PBS SoCal’s public broadcasting station, KOCE-TV (Channel 50), this week will begin airing its new series “Angeleno,” a seven-part documentary effort exploring multicultural Los Angeles.

The series, narrated by Los Angeles Times columnist and broadcaster Patt Morrison, is just the type of locally focused programming most at risk in the Trump administration’s proposed cuts to arts funding. Under the budget proposed by President Donald Trump, $445 million would be eliminated from the Corporation for Public Broadcasting, money that is distributed among 350 member stations nationwide.

More than 60 California radio and TV stations and other organizations receive CPB funding, in amounts ranging from $10,000 to almost $4 million.
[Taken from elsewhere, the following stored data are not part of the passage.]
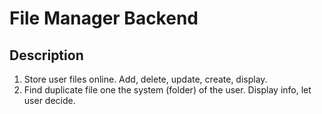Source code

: # File Manager Backend

## Description

1. Store user files online. Add, delete, update, create, display.
2. Find duplicate file one the system (folder) of the user. Display info, let user decide.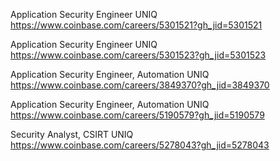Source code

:Application Security Engineer UNIQ https://www.coinbase.com/careers/5301521?gh_jid=5301521

Application Security Engineer UNIQ https://www.coinbase.com/careers/5301523?gh_jid=5301523

Application Security Engineer, Automation UNIQ https://www.coinbase.com/careers/3849370?gh_jid=3849370

Application Security Engineer, Automation UNIQ https://www.coinbase.com/careers/5190579?gh_jid=5190579

Security Analyst, CSIRT UNIQ https://www.coinbase.com/careers/5278043?gh_jid=5278043

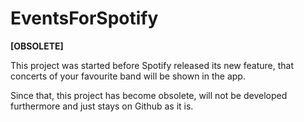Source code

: # EventsForSpotify

**[OBSOLETE]**

This project was started before Spotify released its new feature, that concerts of your favourite band will be shown in the app.

Since that, this project has become obsolete, will not be developed furthermore and just stays on Github as it is.
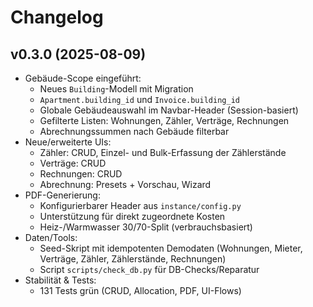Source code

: # Changelog

## v0.3.0 (2025-08-09)

- Gebäude-Scope eingeführt:
  - Neues `Building`-Modell mit Migration
  - `Apartment.building_id` und `Invoice.building_id`
  - Globale Gebäudeauswahl im Navbar-Header (Session-basiert)
  - Gefilterte Listen: Wohnungen, Zähler, Verträge, Rechnungen
  - Abrechnungssummen nach Gebäude filterbar
- Neue/erweiterte UIs:
  - Zähler: CRUD, Einzel- und Bulk-Erfassung der Zählerstände
  - Verträge: CRUD
  - Rechnungen: CRUD
  - Abrechnung: Presets + Vorschau, Wizard
- PDF-Generierung:
  - Konfigurierbarer Header aus `instance/config.py`
  - Unterstützung für direkt zugeordnete Kosten
  - Heiz-/Warmwasser 30/70-Split (verbrauchsbasiert)
- Daten/Tools:
  - Seed-Skript mit idempotenten Demodaten (Wohnungen, Mieter, Verträge, Zähler, Zählerstände, Rechnungen)
  - Script `scripts/check_db.py` für DB-Checks/Reparatur
- Stabilität & Tests:
  - 131 Tests grün (CRUD, Allocation, PDF, UI-Flows)


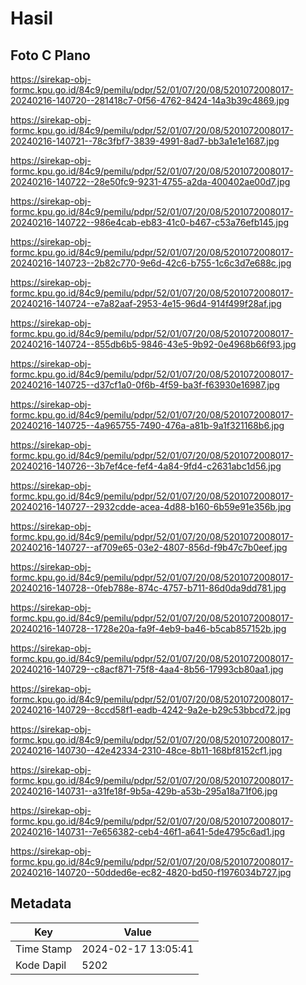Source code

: # Hasil

## Foto C Plano

https://sirekap-obj-formc.kpu.go.id/84c9/pemilu/pdpr/52/01/07/20/08/5201072008017-20240216-140720--281418c7-0f56-4762-8424-14a3b39c4869.jpg

https://sirekap-obj-formc.kpu.go.id/84c9/pemilu/pdpr/52/01/07/20/08/5201072008017-20240216-140721--78c3fbf7-3839-4991-8ad7-bb3a1e1e1687.jpg

https://sirekap-obj-formc.kpu.go.id/84c9/pemilu/pdpr/52/01/07/20/08/5201072008017-20240216-140722--28e50fc9-9231-4755-a2da-400402ae00d7.jpg

https://sirekap-obj-formc.kpu.go.id/84c9/pemilu/pdpr/52/01/07/20/08/5201072008017-20240216-140722--986e4cab-eb83-41c0-b467-c53a76efb145.jpg

https://sirekap-obj-formc.kpu.go.id/84c9/pemilu/pdpr/52/01/07/20/08/5201072008017-20240216-140723--2b82c770-9e6d-42c6-b755-1c6c3d7e688c.jpg

https://sirekap-obj-formc.kpu.go.id/84c9/pemilu/pdpr/52/01/07/20/08/5201072008017-20240216-140724--e7a82aaf-2953-4e15-96d4-914f499f28af.jpg

https://sirekap-obj-formc.kpu.go.id/84c9/pemilu/pdpr/52/01/07/20/08/5201072008017-20240216-140724--855db6b5-9846-43e5-9b92-0e4968b66f93.jpg

https://sirekap-obj-formc.kpu.go.id/84c9/pemilu/pdpr/52/01/07/20/08/5201072008017-20240216-140725--d37cf1a0-0f6b-4f59-ba3f-f63930e16987.jpg

https://sirekap-obj-formc.kpu.go.id/84c9/pemilu/pdpr/52/01/07/20/08/5201072008017-20240216-140725--4a965755-7490-476a-a81b-9a1f321168b6.jpg

https://sirekap-obj-formc.kpu.go.id/84c9/pemilu/pdpr/52/01/07/20/08/5201072008017-20240216-140726--3b7ef4ce-fef4-4a84-9fd4-c2631abc1d56.jpg

https://sirekap-obj-formc.kpu.go.id/84c9/pemilu/pdpr/52/01/07/20/08/5201072008017-20240216-140727--2932cdde-acea-4d88-b160-6b59e91e356b.jpg

https://sirekap-obj-formc.kpu.go.id/84c9/pemilu/pdpr/52/01/07/20/08/5201072008017-20240216-140727--af709e65-03e2-4807-856d-f9b47c7b0eef.jpg

https://sirekap-obj-formc.kpu.go.id/84c9/pemilu/pdpr/52/01/07/20/08/5201072008017-20240216-140728--0feb788e-874c-4757-b711-86d0da9dd781.jpg

https://sirekap-obj-formc.kpu.go.id/84c9/pemilu/pdpr/52/01/07/20/08/5201072008017-20240216-140728--1728e20a-fa9f-4eb9-ba46-b5cab857152b.jpg

https://sirekap-obj-formc.kpu.go.id/84c9/pemilu/pdpr/52/01/07/20/08/5201072008017-20240216-140729--c8acf871-75f8-4aa4-8b56-17993cb80aa1.jpg

https://sirekap-obj-formc.kpu.go.id/84c9/pemilu/pdpr/52/01/07/20/08/5201072008017-20240216-140729--8ccd58f1-eadb-4242-9a2e-b29c53bbcd72.jpg

https://sirekap-obj-formc.kpu.go.id/84c9/pemilu/pdpr/52/01/07/20/08/5201072008017-20240216-140730--42e42334-2310-48ce-8b11-168bf8152cf1.jpg

https://sirekap-obj-formc.kpu.go.id/84c9/pemilu/pdpr/52/01/07/20/08/5201072008017-20240216-140731--a31fe18f-9b5a-429b-a53b-295a18a71f06.jpg

https://sirekap-obj-formc.kpu.go.id/84c9/pemilu/pdpr/52/01/07/20/08/5201072008017-20240216-140731--7e656382-ceb4-46f1-a641-5de4795c6ad1.jpg

https://sirekap-obj-formc.kpu.go.id/84c9/pemilu/pdpr/52/01/07/20/08/5201072008017-20240216-140720--50dded6e-ec82-4820-bd50-f1976034b727.jpg


## Metadata

| Key        | Value               |
| ---------- | ------------------- |
| Time Stamp | 2024-02-17 13:05:41 |
| Kode Dapil | 5202                |



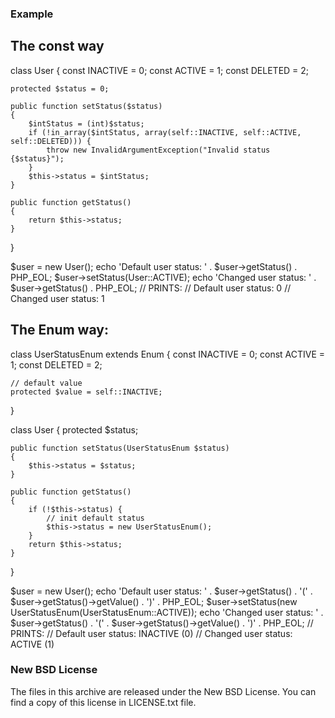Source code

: ### Example

## The const way

class User
{
    const INACTIVE = 0;
    const ACTIVE   = 1;
    const DELETED  = 2;

    protected $status = 0;

    public function setStatus($status)
    {
        $intStatus = (int)$status;
        if (!in_array($intStatus, array(self::INACTIVE, self::ACTIVE, self::DELETED))) {
            throw new InvalidArgumentException("Invalid status {$status}");
        }
        $this->status = $intStatus;
    }

    public function getStatus()
    {
        return $this->status;
    }
}

$user = new User();
echo 'Default user status: ' . $user->getStatus() . PHP_EOL;
$user->setStatus(User::ACTIVE);
echo 'Changed user status: ' . $user->getStatus() . PHP_EOL;
// PRINTS:
// Default user status: 0
// Changed user status: 1

## The Enum way:

class UserStatusEnum extends Enum
{
    const INACTIVE = 0;
    const ACTIVE   = 1;
    const DELETED  = 2;

    // default value
    protected $value = self::INACTIVE;
}

class User
{
    protected $status;

    public function setStatus(UserStatusEnum $status)
    {
        $this->status = $status;
    }

    public function getStatus()
    {
        if (!$this->status) {
            // init default status
            $this->status = new UserStatusEnum();
        }
        return $this->status;
    }

}

$user = new User();
echo 'Default user status: ' . $user->getStatus() . '(' . $user->getStatus()->getValue() . ')' . PHP_EOL;
$user->setStatus(new UserStatusEnum(UserStatusEnum::ACTIVE));
echo 'Changed user status: ' . $user->getStatus() . '(' . $user->getStatus()->getValue() . ')' . PHP_EOL;
// PRINTS:
// Default user status: INACTIVE (0)
// Changed user status: ACTIVE (1)


### New BSD License

The files in this archive are released under the New BSD License.
You can find a copy of this license in LICENSE.txt file.
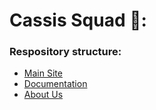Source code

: # Cassis Squad 🍷:

### Respository structure:
* [Main Site](https://github.com/cassis-squad/Cassis_Squad)
* [Documentation](https://github.com/cassis-squad/doc)
* [About Us](https://github.com/cassis-squad/about-us)
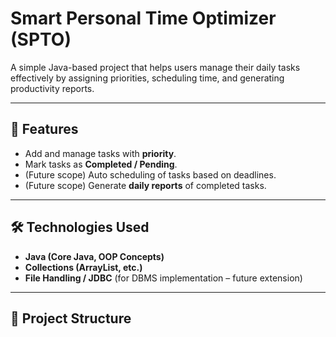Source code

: # Smart Personal Time Optimizer (SPTO)

A simple Java-based project that helps users manage their daily tasks effectively by assigning priorities, scheduling time, and generating productivity reports.

---

## 🚀 Features
- Add and manage tasks with **priority**.
- Mark tasks as **Completed / Pending**.
- (Future scope) Auto scheduling of tasks based on deadlines.
- (Future scope) Generate **daily reports** of completed tasks.

---

## 🛠️ Technologies Used
- **Java (Core Java, OOP Concepts)**
- **Collections (ArrayList, etc.)**
- **File Handling / JDBC** (for DBMS implementation – future extension)

---

## 📂 Project Structure
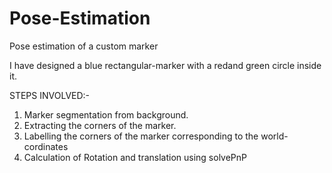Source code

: # Pose-Estimation

Pose estimation of a custom marker

I have designed a blue rectangular-marker with a redand green circle inside it.

STEPS INVOLVED:-

1. Marker segmentation from background.
2. Extracting the corners of the marker.
3. Labelling the corners of the marker corresponding to the world-cordinates
4. Calculation of Rotation and translation using solvePnP
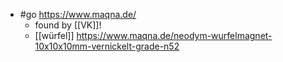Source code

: - #go https://www.maqna.de/
  - found by [[VK]]!
  - [[würfel]] https://www.maqna.de/neodym-wurfelmagnet-10x10x10mm-vernickelt-grade-n52

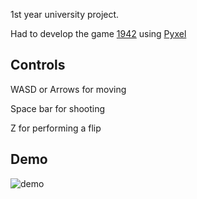 1st year university project.

Had to develop the game [1942](https://www.retrogames.cz/play_026-NES.php) using [Pyxel](https://github.com/kitao/pyxel)

## Controls

WASD or Arrows for moving

Space bar for shooting

Z for performing a flip

## Demo

![demo](https://imgur.com/a/Dj4wrqZ)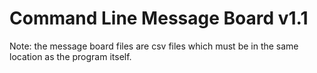 # Command Line Message Board v1.1

Note: the message board files are csv files which must be in the same location as the program itself.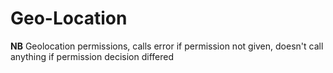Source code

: Geo-Location
============

**NB** Geolocation permissions, calls error if permission not given, doesn't call anything if permission decision differed
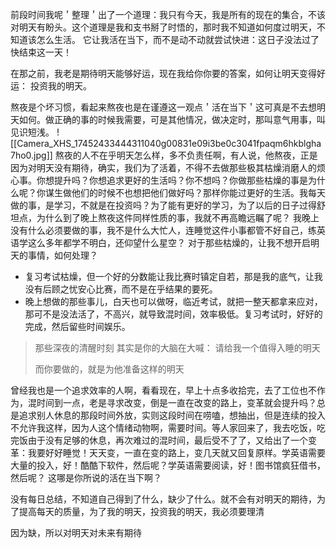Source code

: 前段时间我呢＇整理＇出了一个道理：我只有今天，我是所有的现在的集合，不该对明天有盼头。这个道理是我和支书掰了时悟的，那时我不知道如何度过明天，不知道该怎么生活。
它让我活在当下，而不是动不动就尝试快进：这日子没法过了快结束这一天！

在那之前，我老是期待明天能够好运，现在我给你你要的答案，如何让明天变得好运：
投资我的明天。

熬夜是个坏习惯，看起来熬夜也是在谨遵这一观点＇活在当下＇这可真是不去想明天如何。做正确的事的时候我需要，可是其他情况，做决定时，那叫意气用事，叫见识短浅。
![[Camera_XHS_17452433444311040g00831e09i3be0c3041fpaqm6hkblgha7ho0.jpg]]
熬夜的人不在乎明天怎么样，多不负责任啊，有人说，他熬夜，正是因为对明天没有期待，确实，我们为了活着，不得不去做那些极其枯燥消磨人的烦心事。你想提升吗？你想追求更好的生活吗？你不想吗？你做那些枯燥的事是为什么呢？你谋生做他们的时候不也想把他们做好吗？那样你能过更好的生活。我每天做的事，是学习，不就是在投资吗？为了能有更好的学习，为了以后的日子过得舒坦点，为什么到了晚上熬夜这件同样性质的事，我就不再高瞻远瞩了呢？
我晚上没有什么必须要做的事，我不是什么大忙人，连睡觉这件小事都管不好自己，练英语学这么多年都学不明白，还仰望什么星空？
对于那些枯燥的，让我不想开启明天的事情，如何处理？
- 复习考试枯燥，但一个好的分数能让我比赛时镇定自若，那是我的底气，让我没有后顾之忧安心比赛，而不是在乎结果的要死。
- 晚上想做的那些事儿，白天也可以做呀，临近考试，就把一整天都拿来应对，那可不是没法活了，不高兴，就导致混时间，效率极低。复习考试时，好好的完成，然后留些时间娱乐。

> 那些深夜的清醒时刻
> 其实是你的大脑在大喊：
> 请给我一个值得入睡的明天
> 
> 而你要做的，就是为他准备这样的明天

曾经我也是一个追求效率的人啊，看看现在，早上十点多收拾完，去了工位也不作为，混时间到一点，老是寻求改变，倒是一直在改变的路上，变革就会提升吗？总是追求别人休息的那段时间外放，实则这段时间在唠嗑，想抽出，但是连续的投入不允许我这样，因为人这个情绪动物啊，需要时间。等人家回来了，我去吃饭，吃完饭由于没有足够的休息，再次难过的混时间，最后受不了了，又给出了一个变革：我要好好睡觉！天天变，一直在变的路上，变几天就又回复原样。学英语需要大量的投入，好！酷酷下软件，然后呢？学英语需要阅读，好！图书馆疯狂借书，然后呢？
这哪是你所说的活在当下啊？

没有每日总结，不知道自己得到了什么，缺少了什么。就不会有对明天的期待，为了提高每天的质量，为了我的明天，投资我的明天，我必须要理清

因为缺，所以对明天对未来有期待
Some grants go to unexpected places: Pasadena’s Jet Propulsion Laboratory received $3 million last year for documentary programming, according to the CPB.

“When you look back over the history of CPB funding, there have been times when it has been challenged, but this is one of the most significant times we have ever faced,” said Andrew Russell, chief executive of PBS SoCal. “It’s real. It’s important.”

He said defunding CPB would result in PBS SoCal losing between $2.2 million and $3 million a year, 11 percent to 15 percent of its $20 million annual budget. The rest of the public station’s funding comes from individual donations, foundations, corporations, and content distribution fees.

Russell said the impact could go beyond the stations themselves, as many shows produced for or presented by public broadcasting stations might include community and educational initiatives that attract additional CPB funding.

“When those go away, the funding gap is very significant,” he said. “If these cuts were to happen, the PBS system as we know it would collapse.”

CPB oversees the Public Broadcasting Service and National Public Radio and provides funding to other public and PBS-affiliated stations as well. The proposed cuts also would eliminate the National Endowment for the Arts and the National Endowment for the Humanities. Besides supporting arts organizations, the NEA sometimes provides funds for arts-related initiatives at public stations.

The mid-March budget announcement sparked outrage from PBS and NPR stations nationwide, including KOCE, which serves a six-county area including Los Angeles County, and Santa Monica radio station KCRW-FM (89.9), among others.

“This is the most serious threat to free and open public media we have faced to date,” KCRW President Jennifer Ferro wrote in an open letter to listeners.

KCRW, an NPR member station, has an annual operating budget of $20 million, with $1.2 million coming from CPB each year.